» **WHAT YOU NEED TO DO**:
What is needed is an exact copy of the entries below, with the pictures left out.

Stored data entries

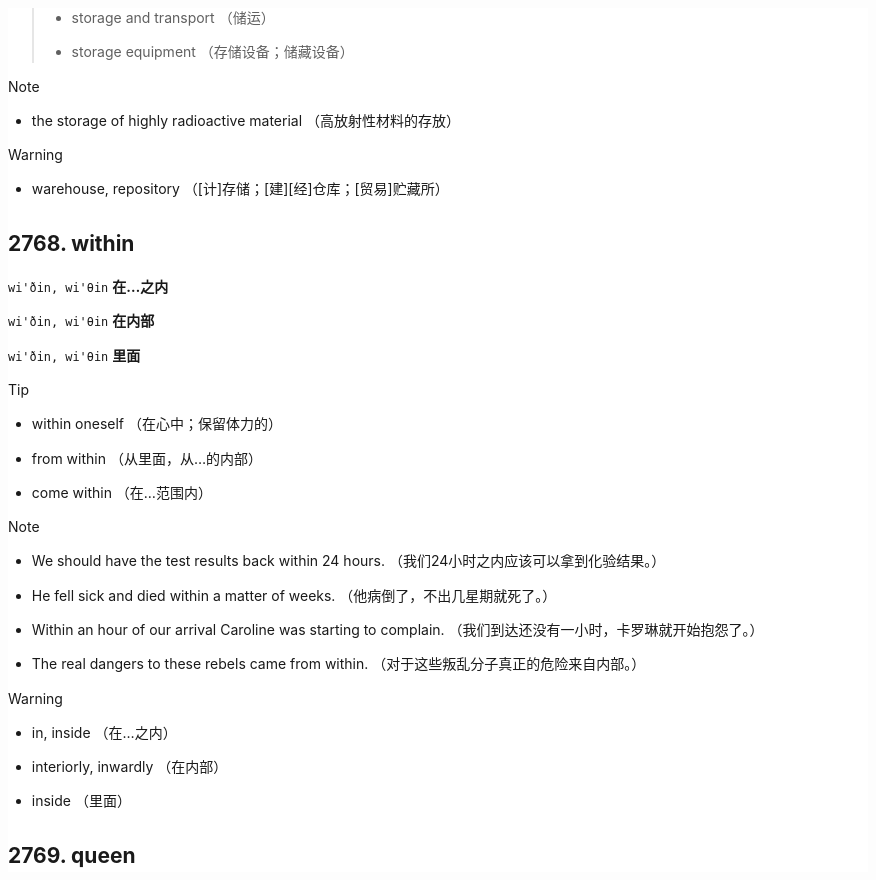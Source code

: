 >
> - storage and transport （储运）
>
> - storage equipment （存储设备；储藏设备）
>

> [!NOTE]
>
> - the storage of highly radioactive material （高放射性材料的存放）
>

> [!WARNING]
>
> - warehouse, repository （[计]存储；[建][经]仓库；[贸易]贮藏所）
>

## 2768. within

`wi'ðin, wi'θin`  **在…之内**

`wi'ðin, wi'θin`  **在内部**

`wi'ðin, wi'θin`  **里面**

> [!TIP]
>
> - within oneself （在心中；保留体力的）
>
> - from within （从里面，从…的内部）
>
> - come within （在…范围内）
>

> [!NOTE]
>
> - We should have the test results back within 24 hours. （我们24小时之内应该可以拿到化验结果。）
>
> - He fell sick and died within a matter of weeks. （他病倒了，不出几星期就死了。）
>
> - Within an hour of our arrival Caroline was starting to complain. （我们到达还没有一小时，卡罗琳就开始抱怨了。）
>
> - The real dangers to these rebels came from within. （对于这些叛乱分子真正的危险来自内部。）
>

> [!WARNING]
>
> - in, inside （在…之内）
>
> - interiorly, inwardly （在内部）
>
> - inside （里面）
>

## 2769. queen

» **SOLVED PROBLEM**:
Source code

: >
> - storage and transport （储运）
>
> - storage equipment （存储设备；储藏设备）
>

> [!NOTE]
>
> - the storage of highly radioactive material （高放射性材料的存放）
>

> [!WARNING]
>
> - warehouse, repository （[计]存储；[建][经]仓库；[贸易]贮藏所）
>

## 2768. within

`wi'ðin, wi'θin`  **在…之内**

`wi'ðin, wi'θin`  **在内部**

`wi'ðin, wi'θin`  **里面**

> [!TIP]
>
> - within oneself （在心中；保留体力的）
>
> - from within （从里面，从…的内部）
>
> - come within （在…范围内）
>

> [!NOTE]
>
> - We should have the test results back within 24 hours. （我们24小时之内应该可以拿到化验结果。）
>
> - He fell sick and died within a matter of weeks. （他病倒了，不出几星期就死了。）
>
> - Within an hour of our arrival Caroline was starting to complain. （我们到达还没有一小时，卡罗琳就开始抱怨了。）
>
> - The real dangers to these rebels came from within. （对于这些叛乱分子真正的危险来自内部。）
>

> [!WARNING]
>
> - in, inside （在…之内）
>
> - interiorly, inwardly （在内部）
>
> - inside （里面）
>

## 2769. queen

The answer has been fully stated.